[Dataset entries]
━━━━━━
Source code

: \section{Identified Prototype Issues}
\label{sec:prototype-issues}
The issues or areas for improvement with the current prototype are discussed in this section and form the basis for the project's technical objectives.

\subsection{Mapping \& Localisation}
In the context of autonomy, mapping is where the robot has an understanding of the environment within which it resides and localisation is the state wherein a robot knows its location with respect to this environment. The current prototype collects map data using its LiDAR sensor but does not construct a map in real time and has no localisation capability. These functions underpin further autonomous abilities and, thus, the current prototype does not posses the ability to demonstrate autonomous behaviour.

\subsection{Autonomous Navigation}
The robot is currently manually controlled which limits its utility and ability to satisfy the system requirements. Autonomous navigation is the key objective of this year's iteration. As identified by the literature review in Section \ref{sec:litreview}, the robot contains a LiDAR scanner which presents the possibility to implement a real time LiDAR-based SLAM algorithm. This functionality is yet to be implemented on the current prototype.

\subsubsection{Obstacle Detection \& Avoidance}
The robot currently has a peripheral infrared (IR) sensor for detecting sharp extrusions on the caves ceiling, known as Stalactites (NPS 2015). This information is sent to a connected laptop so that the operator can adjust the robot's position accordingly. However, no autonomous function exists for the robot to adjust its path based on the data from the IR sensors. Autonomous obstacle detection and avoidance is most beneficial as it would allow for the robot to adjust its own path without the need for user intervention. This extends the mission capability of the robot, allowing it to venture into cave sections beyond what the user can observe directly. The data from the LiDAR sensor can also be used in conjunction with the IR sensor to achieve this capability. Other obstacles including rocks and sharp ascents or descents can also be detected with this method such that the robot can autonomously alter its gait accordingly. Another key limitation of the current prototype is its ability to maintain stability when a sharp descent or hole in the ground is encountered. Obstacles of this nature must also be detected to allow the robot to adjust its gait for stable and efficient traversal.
━━━━━━
__Assignment__: Set down the data above once more so that nothing differs from the original.

__Exercise answer__:
Source code

: \section{Identified Prototype Issues}
\label{sec:prototype-issues}
The issues or areas for improvement with the current prototype are discussed in this section and form the basis for the project's technical objectives.

\subsection{Mapping \& Localisation}
In the context of autonomy, mapping is where the robot has an understanding of the environment within which it resides and localisation is the state wherein a robot knows its location with respect to this environment. The current prototype collects map data using its LiDAR sensor but does not construct a map in real time and has no localisation capability. These functions underpin further autonomous abilities and, thus, the current prototype does not posses the ability to demonstrate autonomous behaviour.

\subsection{Autonomous Navigation}
The robot is currently manually controlled which limits its utility and ability to satisfy the system requirements. Autonomous navigation is the key objective of this year's iteration. As identified by the literature review in Section \ref{sec:litreview}, the robot contains a LiDAR scanner which presents the possibility to implement a real time LiDAR-based SLAM algorithm. This functionality is yet to be implemented on the current prototype.

\subsubsection{Obstacle Detection \& Avoidance}
The robot currently has a peripheral infrared (IR) sensor for detecting sharp extrusions on the caves ceiling, known as Stalactites (NPS 2015). This information is sent to a connected laptop so that the operator can adjust the robot's position accordingly. However, no autonomous function exists for the robot to adjust its path based on the data from the IR sensors. Autonomous obstacle detection and avoidance is most beneficial as it would allow for the robot to adjust its own path without the need for user intervention. This extends the mission capability of the robot, allowing it to venture into cave sections beyond what the user can observe directly. The data from the LiDAR sensor can also be used in conjunction with the IR sensor to achieve this capability. Other obstacles including rocks and sharp ascents or descents can also be detected with this method such that the robot can autonomously alter its gait accordingly. Another key limitation of the current prototype is its ability to maintain stability when a sharp descent or hole in the ground is encountered. Obstacles of this nature must also be detected to allow the robot to adjust its gait for stable and efficient traversal.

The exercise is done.